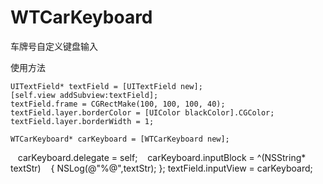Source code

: # WTCarKeyboard
车牌号自定义键盘输入

使用方法

    UITextField* textField = [UITextField new];
    [self.view addSubview:textField];
    textField.frame = CGRectMake(100, 100, 100, 40);
    textField.layer.borderColor = [UIColor blackColor].CGColor;
    textField.layer.borderWidth = 1;
    
    WTCarKeyboard* carKeyboard = [WTCarKeyboard new];
    carKeyboard.delegate = self;
    carKeyboard.inputBlock = ^(NSString* textStr)
    {
         NSLog(@"%@",textStr);
    };
    textField.inputView = carKeyboard;
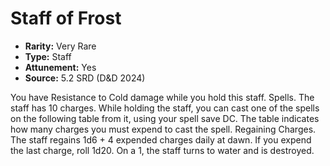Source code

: # Staff of Frost

- **Rarity:** Very Rare
- **Type:** Staff
- **Attunement:** Yes
- **Source:** 5.2 SRD (D&D 2024)

You have Resistance to Cold damage while you hold this staff. Spells. The staff has 10 charges. While holding the staff, you can cast one of the spells on the following table from it, using your spell save DC. The table indicates how many charges you must expend to cast the spell. Regaining Charges. The staff regains 1d6 + 4 expended charges daily at dawn. If you expend the last charge, roll 1d20. On a 1, the staff turns to water and is destroyed.

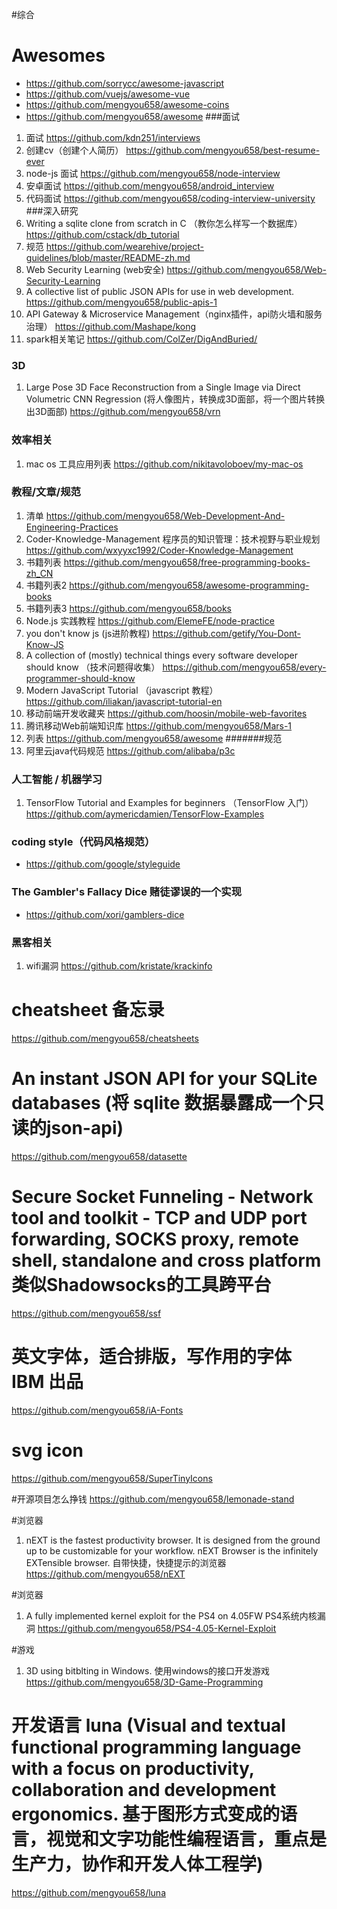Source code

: #综合
# Awesomes
* https://github.com/sorrycc/awesome-javascript
* https://github.com/vuejs/awesome-vue
* https://github.com/mengyou658/awesome-coins
* https://github.com/mengyou658/awesome
###面试
1. 面试
https://github.com/kdn251/interviews
1. 创建cv（创建个人简历）
https://github.com/mengyou658/best-resume-ever
1. node-js 面试
https://github.com/mengyou658/node-interview
1. 安卓面试
https://github.com/mengyou658/android_interview
1.  代码面试
https://github.com/mengyou658/coding-interview-university
###深入研究
1. Writing a sqlite clone from scratch in C （教你怎么样写一个数据库）
https://github.com/cstack/db_tutorial
1. 规范
https://github.com/wearehive/project-guidelines/blob/master/README-zh.md
1. Web Security Learning (web安全)
https://github.com/mengyou658/Web-Security-Learning
1. A collective list of public JSON APIs for use in web development. 
https://github.com/mengyou658/public-apis-1
1. API Gateway & Microservice Management（nginx插件，api防火墙和服务治理）
https://github.com/Mashape/kong
1. spark相关笔记
https://github.com/ColZer/DigAndBuried/
### 3D
1. Large Pose 3D Face Reconstruction from a Single Image via Direct Volumetric CNN Regression (将人像图片，转换成3D面部，将一个图片转换出3D面部)
https://github.com/mengyou658/vrn
### 效率相关
1. mac os 工具应用列表
https://github.com/nikitavoloboev/my-mac-os
### 教程/文章/规范
1. 清单
https://github.com/mengyou658/Web-Development-And-Engineering-Practices
1. Coder-Knowledge-Management 程序员的知识管理：技术视野与职业规划
https://github.com/wxyyxc1992/Coder-Knowledge-Management
1. 书籍列表
https://github.com/mengyou658/free-programming-books-zh_CN
1. 书籍列表2
https://github.com/mengyou658/awesome-programming-books
1. 书籍列表3
https://github.com/mengyou658/books
1. Node.js 实践教程
https://github.com/ElemeFE/node-practice
1. you don't know js (js进阶教程)
https://github.com/getify/You-Dont-Know-JS
1. A collection of (mostly) technical things every software developer should know （技术问题得收集）
https://github.com/mengyou658/every-programmer-should-know
1. Modern JavaScript Tutorial （javascript 教程）
https://github.com/iliakan/javascript-tutorial-en
1. 移动前端开发收藏夹
https://github.com/hoosin/mobile-web-favorites
1. 腾讯移动Web前端知识库
https://github.com/mengyou658/Mars-1
1. 列表
https://github.com/mengyou658/awesome
#######规范
1. 阿里云java代码规范
https://github.com/alibaba/p3c
### 人工智能 / 机器学习
1. TensorFlow Tutorial and Examples for beginners （TensorFlow 入门）
https://github.com/aymericdamien/TensorFlow-Examples
### coding style（代码风格规范）
* https://github.com/google/styleguide
### The Gambler's Fallacy Dice 赌徒谬误的一个实现
* https://github.com/xori/gamblers-dice
### 黑客相关
1. wifi漏洞
https://github.com/kristate/krackinfo

# cheatsheet 备忘录
https://github.com/mengyou658/cheatsheets

# An instant JSON API for your SQLite databases (将 sqlite 数据暴露成一个只读的json-api)
https://github.com/mengyou658/datasette

# Secure Socket Funneling - Network tool and toolkit - TCP and UDP port forwarding, SOCKS proxy, remote shell, standalone and cross platform 类似Shadowsocks的工具跨平台
https://github.com/mengyou658/ssf

# 英文字体，适合排版，写作用的字体 IBM 出品
https://github.com/mengyou658/iA-Fonts

# svg icon 
https://github.com/mengyou658/SuperTinyIcons

#开源项目怎么挣钱
https://github.com/mengyou658/lemonade-stand

#浏览器
1. nEXT is the fastest productivity browser. It is designed from the ground up to be customizable for your workflow. nEXT Browser is the infinitely EXTensible browser. 自带快捷，快捷提示的浏览器
https://github.com/mengyou658/nEXT

#浏览器
1. A fully implemented kernel exploit for the PS4 on 4.05FW PS4系统内核漏洞
https://github.com/mengyou658/PS4-4.05-Kernel-Exploit


#游戏
1. 3D using bitblting in Windows. 使用windows的接口开发游戏
https://github.com/mengyou658/3D-Game-Programming


#  开发语言 luna (Visual and textual functional programming language with a focus on productivity, collaboration and development ergonomics. 基于图形方式变成的语言，视觉和文字功能性编程语言，重点是生产力，协作和开发人体工程学)
https://github.com/mengyou658/luna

## Task to carry out
Please output the entries above exactly, leaving out every picture.

## Result below
Source code

: # WTCarKeyboard
车牌号自定义键盘输入

使用方法

    UITextField* textField = [UITextField new];
    [self.view addSubview:textField];
    textField.frame = CGRectMake(100, 100, 100, 40);
    textField.layer.borderColor = [UIColor blackColor].CGColor;
    textField.layer.borderWidth = 1;
    
    WTCarKeyboard* carKeyboard = [WTCarKeyboard new];
    carKeyboard.delegate = self;
    carKeyboard.inputBlock = ^(NSString* textStr)
    {
         NSLog(@"%@",textStr);
    };
    textField.inputView = carKeyboard;
Source code

: # Staff of Frost

- **Rarity:** Very Rare
- **Type:** Staff
- **Attunement:** Yes
- **Source:** 5.2 SRD (D&D 2024)

You have Resistance to Cold damage while you hold this staff. Spells. The staff has 10 charges. While holding the staff, you can cast one of the spells on the following table from it, using your spell save DC. The table indicates how many charges you must expend to cast the spell. Regaining Charges. The staff regains 1d6 + 4 expended charges daily at dawn. If you expend the last charge, roll 1d20. On a 1, the staff turns to water and is destroyed.

Source code

: #综合
# Awesomes
* https://github.com/sorrycc/awesome-javascript
* https://github.com/vuejs/awesome-vue
* https://github.com/mengyou658/awesome-coins
* https://github.com/mengyou658/awesome
###面试
1. 面试
https://github.com/kdn251/interviews
1. 创建cv（创建个人简历）
https://github.com/mengyou658/best-resume-ever
1. node-js 面试
https://github.com/mengyou658/node-interview
1. 安卓面试
https://github.com/mengyou658/android_interview
1.  代码面试
https://github.com/mengyou658/coding-interview-university
###深入研究
1. Writing a sqlite clone from scratch in C （教你怎么样写一个数据库）
https://github.com/cstack/db_tutorial
1. 规范
https://github.com/wearehive/project-guidelines/blob/master/README-zh.md
1. Web Security Learning (web安全)
https://github.com/mengyou658/Web-Security-Learning
1. A collective list of public JSON APIs for use in web development. 
https://github.com/mengyou658/public-apis-1
1. API Gateway & Microservice Management（nginx插件，api防火墙和服务治理）
https://github.com/Mashape/kong
1. spark相关笔记
https://github.com/ColZer/DigAndBuried/
### 3D
1. Large Pose 3D Face Reconstruction from a Single Image via Direct Volumetric CNN Regression (将人像图片，转换成3D面部，将一个图片转换出3D面部)
https://github.com/mengyou658/vrn
### 效率相关
1. mac os 工具应用列表
https://github.com/nikitavoloboev/my-mac-os
### 教程/文章/规范
1. 清单
https://github.com/mengyou658/Web-Development-And-Engineering-Practices
1. Coder-Knowledge-Management 程序员的知识管理：技术视野与职业规划
https://github.com/wxyyxc1992/Coder-Knowledge-Management
1. 书籍列表
https://github.com/mengyou658/free-programming-books-zh_CN
1. 书籍列表2
https://github.com/mengyou658/awesome-programming-books
1. 书籍列表3
https://github.com/mengyou658/books
1. Node.js 实践教程
https://github.com/ElemeFE/node-practice
1. you don't know js (js进阶教程)
https://github.com/getify/You-Dont-Know-JS
1. A collection of (mostly) technical things every software developer should know （技术问题得收集）
https://github.com/mengyou658/every-programmer-should-know
1. Modern JavaScript Tutorial （javascript 教程）
https://github.com/iliakan/javascript-tutorial-en
1. 移动前端开发收藏夹
https://github.com/hoosin/mobile-web-favorites
1. 腾讯移动Web前端知识库
https://github.com/mengyou658/Mars-1
1. 列表
https://github.com/mengyou658/awesome
#######规范
1. 阿里云java代码规范
https://github.com/alibaba/p3c
### 人工智能 / 机器学习
1. TensorFlow Tutorial and Examples for beginners （TensorFlow 入门）
https://github.com/aymericdamien/TensorFlow-Examples
### coding style（代码风格规范）
* https://github.com/google/styleguide
### The Gambler's Fallacy Dice 赌徒谬误的一个实现
* https://github.com/xori/gamblers-dice
### 黑客相关
1. wifi漏洞
https://github.com/kristate/krackinfo

# cheatsheet 备忘录
https://github.com/mengyou658/cheatsheets

# An instant JSON API for your SQLite databases (将 sqlite 数据暴露成一个只读的json-api)
https://github.com/mengyou658/datasette

# Secure Socket Funneling - Network tool and toolkit - TCP and UDP port forwarding, SOCKS proxy, remote shell, standalone and cross platform 类似Shadowsocks的工具跨平台
https://github.com/mengyou658/ssf

# 英文字体，适合排版，写作用的字体 IBM 出品
https://github.com/mengyou658/iA-Fonts

# svg icon 
https://github.com/mengyou658/SuperTinyIcons

#开源项目怎么挣钱
https://github.com/mengyou658/lemonade-stand

#浏览器
1. nEXT is the fastest productivity browser. It is designed from the ground up to be customizable for your workflow. nEXT Browser is the infinitely EXTensible browser. 自带快捷，快捷提示的浏览器
https://github.com/mengyou658/nEXT

#浏览器
1. A fully implemented kernel exploit for the PS4 on 4.05FW PS4系统内核漏洞
https://github.com/mengyou658/PS4-4.05-Kernel-Exploit


#游戏
1. 3D using bitblting in Windows. 使用windows的接口开发游戏
https://github.com/mengyou658/3D-Game-Programming


#  开发语言 luna (Visual and textual functional programming language with a focus on productivity, collaboration and development ergonomics. 基于图形方式变成的语言，视觉和文字功能性编程语言，重点是生产力，协作和开发人体工程学)
https://github.com/mengyou658/luna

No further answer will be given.